TO DO: For the word "poco", determine how many lines of the entries below contain it, and give only that number.
───── MATERIAL SHOWN
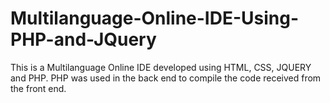 # Multilanguage-Online-IDE-Using-PHP-and-JQuery
This is a Multilanguage Online IDE developed using HTML, CSS, JQUERY and PHP. PHP was used in the back end to compile the code received from the front end.
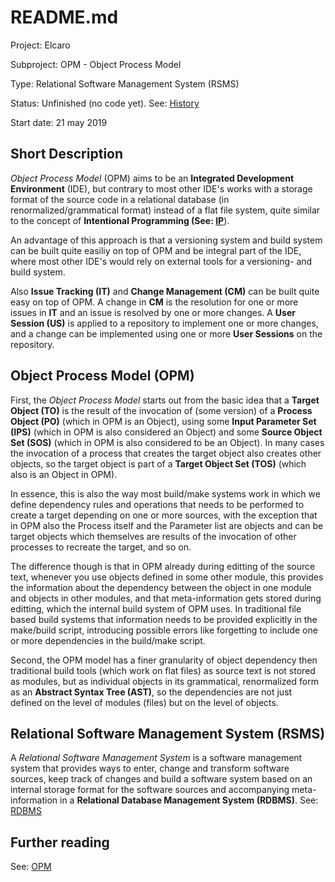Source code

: # README.md

Project: Elcaro

Subproject: OPM - Object Process Model

Type: Relational Software Management System (RSMS)

Status: Unfinished (no code yet). See: [History]

[History]: https://github.com/Elcaro-Software/opm/blob/master/HISTORY.md

Start date: 21 may 2019

## Short Description

*Object Process Model* (OPM) aims to be an **Integrated Development Environment** (IDE), but contrary to most other IDE's works with a storage format of the source code in a relational database (in renormalized/grammatical format) instead of a flat file system, quite similar to the concept of **Intentional Programming (See: [IP]**).

[IP]: https://en.wikipedia.org/wiki/Intentional_programming "Intentional Programming"

An advantage of this approach is that a versioning system and build system can be built quite easiliy on top of OPM and be integral part of the IDE, where most other IDE's would rely on external tools for a versioning- and build system.

Also **Issue Tracking (IT)** and **Change Management (CM)** can be built quite easy on top of OPM. A change in **CM** is the resolution for one or more issues in **IT** and an issue is resolved by one or more changes. A **User Session (US)** is applied to a repository to implement one or more changes, and a change can be implemented using one or more **User Sessions** on the repository.

## Object Process Model (OPM)

First, the *Object Process Model* starts out from the basic idea that a **Target Object (TO)** is the result of the invocation of (some version) of a **Process Object (PO)** (which in OPM is an Object), using some **Input Parameter Set (IPS)** (which in OPM is also considered an Object) and some **Source Object Set (SOS)** (which in OPM is also considered to be an Object). In many cases the invocation of a process that creates the target object also creates other objects, so the target object is part of a **Target Object Set (TOS)** (which also is an Object in OPM).

In essence, this is also the way most build/make systems work in which we define dependency rules and operations that needs to be performed to create a target depending on one or more sources, with the exception that in OPM also the Process itself and the Parameter list are objects and can be target objects which themselves are results of the invocation of other processes to recreate the target, and so on.

The difference though is that in OPM already during editting of the source text, whenever you use objects defined in some other module, this provides the information about the dependency between the object in one module and objects in other modules, and that meta-information gets stored during editting, which the internal build system of OPM uses. In traditional file based build systems that information needs to be provided explicitly in the make/build script, introducing possible errors like forgetting to include one or more dependencies in the build/make script.

Second, the OPM model has a finer granularity of object dependency then traditional build tools (which work on flat files) as source text is not stored as modules, but as individual objects in its grammatical, renormalized form as an **Abstract Syntax Tree (AST)**, so the dependencies are not just defined on the level of modules (files) but on the level of objects.

## Relational Software Management System (RSMS)

A *Relational Software Management System* is a software management system that provides ways to enter, change and transform software sources, keep track of changes and build a software system based on an internal storage format for the software sources and accompanying meta-information in a **Relational Database Management System (RDBMS)**. See: [RDBMS]

[RDBMS]: https://en.wikipedia.org/wiki/Relational_database "Relationa Database"

## Further reading

See: [OPM]

[OPM]: https://github.com/Elcaro-Software/opm/blob/master/opm.md "OPM"
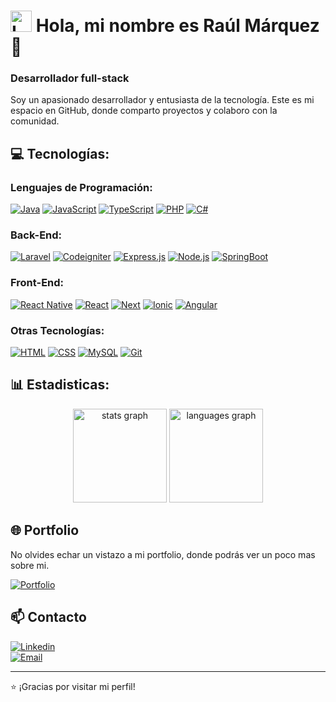 # <img src="https://raulmarquez.fly.dev/assets/logo/logo.png" alt="Logo" width="34"/> Hola, mi nombre es Raúl Márquez 👋
### Desarrollador full-stack

Soy un apasionado desarrollador y entusiasta de la tecnología. Este es mi espacio en GitHub, donde comparto proyectos y colaboro con la comunidad.

## 💻 Tecnologías:

### Lenguajes de Programación:
[![Java](https://img.shields.io/badge/Java-007396?style=for-the-badge&logo=java&logoColor=white&labelColor=101010)]()
[![JavaScript](https://img.shields.io/badge/JavaScript-F7DF1E?style=for-the-badge&logo=javascript&logoColor=white&labelColor=101010)]()
[![TypeScript](https://img.shields.io/badge/TypeScript-3178C6?style=for-the-badge&logo=typescript&logoColor=white&labelColor=101010)]()
[![PHP](https://img.shields.io/badge/PHP-777BB4?style=for-the-badge&logo=php&logoColor=white&labelColor=101010)]()
[![C#](https://img.shields.io/badge/C%23-239120?style=for-the-badge&logo=c-sharp&logoColor=white&labelColor=101010)]()

### Back-End:
[![Laravel](https://img.shields.io/badge/Laravel-FF2D20?style=for-the-badge&logo=laravel&logoColor=white&labelColor=101010)]()
[![Codeigniter](https://img.shields.io/badge/Codeigniter-b13a10?style=for-the-badge&logo=codeigniter&logoColor=white&labelColor=101010)]()
[![Express.js](https://img.shields.io/badge/Express.js-f7e025?style=for-the-badge&logo=express&logoColor=white&labelColor=101010)]()
[![Node.js](https://img.shields.io/badge/Node.js-339933?style=for-the-badge&logo=node.js&logoColor=white&labelColor=101010)]()
[![SpringBoot](https://img.shields.io/badge/SpringBoot-6DB33F?style=for-the-badge&logo=spring&logoColor=white&labelColor=101010)]()

### Front-End:
[![React Native](https://img.shields.io/badge/React_Native-61DAFB?style=for-the-badge&logo=react&logoColor=white&labelColor=101010)]()
[![React](https://img.shields.io/badge/React-61DAFB?style=for-the-badge&logo=react&logoColor=white&labelColor=101010)]()
[![Next](https://img.shields.io/badge/Next.js-080808?style=for-the-badge&logo=next.js&logoColor=white&labelColor=101010)]()
[![Ionic](https://img.shields.io/badge/Ionic-3880FF?style=for-the-badge&logo=ionic&logoColor=white&labelColor=101010)]()
[![Angular](https://img.shields.io/badge/Angular-DD0031?style=for-the-badge&logo=angular&logoColor=white&labelColor=101010)]()

### Otras Tecnologías:
[![HTML](https://img.shields.io/badge/HTML-E34F26?style=for-the-badge&logo=html5&logoColor=white&labelColor=101010)]()
[![CSS](https://img.shields.io/badge/CSS-1572B6?style=for-the-badge&logo=css3&logoColor=white&labelColor=101010)]()
[![MySQL](https://img.shields.io/badge/MySQL-4479A1?style=for-the-badge&logo=mysql&logoColor=white&labelColor=101010)]()
[![Git](https://img.shields.io/badge/Git-F05032?style=for-the-badge&logo=git&logoColor=white&labelColor=101010)]()

## 📊 Estadisticas:
<div align="center">
  <img src="https://github-readme-stats.vercel.app/api?username=raulmarquez24&hide_title=false&hide_rank=false&show_icons=true&include_all_commits=true&count_private=true&disable_animations=false&theme=dark&locale=en&hide_border=true" height="150" alt="stats graph"  />
  <img src="https://github-readme-stats.vercel.app/api/top-langs?username=RaulMarquez24&locale=es&hide_title=false&layout=compact&card_width=320&langs_count=5&theme=dark&hide_border=true" height="150" alt="languages graph"  />
</div>

## 🌐 Portfolio

<!-- No olvides echar un vistazo a mi [portfolio](https://raulmarquez.fly.dev), donde podrás ver un poco mas sobre mi. -->

No olvides echar un vistazo a mi portfolio, donde podrás ver un poco mas sobre mi.

[![Portfolio](https://img.shields.io/badge/raulmarquez.fly.dev-portfolio-yellow?style=for-the-badge&logo=&logoColor=white&labelColor=101010)](https://raulmarquez.fly.dev)

## 📫 Contacto

[![Linkedin](https://img.shields.io/badge/Raúl_Márquez_Urbano-Linkedin-0a78b5?style=for-the-badge&logo=Linkedin&logoColor=white&labelColor=101010)](https://www.linkedin.com/in/raúl-márquez-urbano-5b5b72239/)
</br>
[![Email](https://img.shields.io/badge/raulmu785@gmail.com-email-D14836?style=for-the-badge&logo=gmail&logoColor=white&labelColor=101010)](mailto:raulmu785@gmail.com)

---
⭐️ ¡Gracias por visitar mi perfil! 
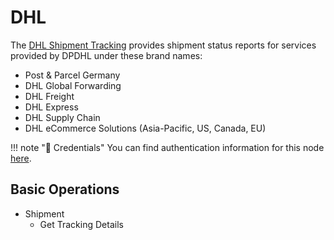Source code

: # DHL

The [DHL Shipment Tracking](https://developer.dhl.com/api-reference/shipment-tracking/) provides shipment status reports for services provided by DPDHL under these brand names:

- Post & Parcel Germany
- DHL Global Forwarding
- DHL Freight
- DHL Express
- DHL Supply Chain
- DHL eCommerce Solutions (Asia-Pacific, US, Canada, EU)

!!! note "🔑 Credentials"
    You can find authentication information for this node [here](/integrations/credentials/dhl/).


## Basic Operations

* Shipment
    * Get Tracking Details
──────────
OUTPUT OF THE TASK: 2